**Activity**
Scan the lines below for "einem" and copy the matches.
━━━ The data ━━━
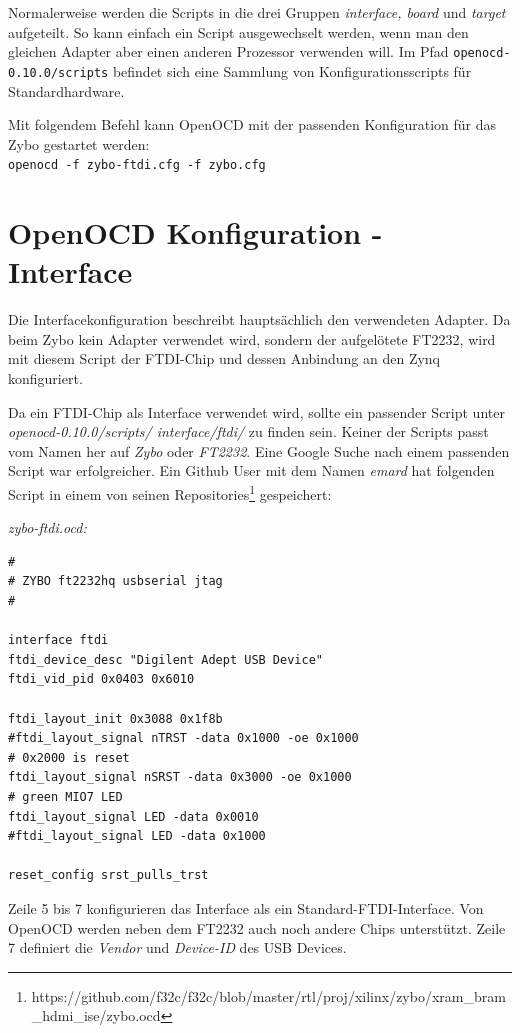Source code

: Normalerweise werden die Scripts in die drei Gruppen \textit{interface, board} und \textit{target} aufgeteilt.
So kann einfach ein Script ausgewechselt werden, wenn man den gleichen Adapter aber einen anderen Prozessor verwenden will.
Im Pfad \texttt{openocd-0.10.0/scripts} befindet sich eine Sammlung von Konfigurationsscripts für Standardhardware.

Mit folgendem Befehl kann OpenOCD mit der passenden Konfiguration für das Zybo gestartet werden:\\
\texttt{openocd -f zybo-ftdi.cfg -f zybo.cfg}


\section{OpenOCD Konfiguration - Interface}
Die Interfacekonfiguration beschreibt hauptsächlich den verwendeten Adapter.
Da beim Zybo kein Adapter verwendet wird, sondern der aufgelötete FT2232, wird mit diesem Script der FTDI-Chip und dessen Anbindung an den Zynq konfiguriert.

Da ein FTDI-Chip als Interface verwendet wird, sollte ein passender Script unter \textit{openocd-0.10.0/scripts/ interface/ftdi/} zu finden sein.
Keiner der Scripts passt vom Namen her auf \textit{Zybo} oder \textit{FT2232}.
Eine Google Suche nach einem passenden Script war erfolgreicher.
Ein Github User mit dem Namen \textit{emard} hat folgenden Script in einem von seinen Repositories\footnote{https://github.com/f32c/f32c/blob/master/rtl/proj/xilinx/zybo/xram\_bram\_hdmi\_ise/zybo.ocd} gespeichert:

\textit{zybo-ftdi.ocd:}
\lstset{language=tcl}
\begin{lstlisting}[frame=single]
#
# ZYBO ft2232hq usbserial jtag
#

interface ftdi
ftdi_device_desc "Digilent Adept USB Device"
ftdi_vid_pid 0x0403 0x6010

ftdi_layout_init 0x3088 0x1f8b
#ftdi_layout_signal nTRST -data 0x1000 -oe 0x1000
# 0x2000 is reset
ftdi_layout_signal nSRST -data 0x3000 -oe 0x1000
# green MIO7 LED
ftdi_layout_signal LED -data 0x0010
#ftdi_layout_signal LED -data 0x1000

reset_config srst_pulls_trst

\end{lstlisting}

Zeile 5 bis 7 konfigurieren das Interface als ein Standard-FTDI-Interface.
Von OpenOCD werden neben dem FT2232 auch noch andere Chips unterstützt.
Zeile 7 definiert die \textit{Vendor} und \textit{Device-ID} des USB Devices.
━━━
**Exercise response**
Eine Google Suche nach einem passenden Script war erfolgreicher.
Ein Github User mit dem Namen \textit{emard} hat folgenden Script in einem von seinen Repositories\footnote{https://github.com/f32c/f32c/blob/master/rtl/proj/xilinx/zybo/xram\_bram\_hdmi\_ise/zybo.ocd} gespeichert:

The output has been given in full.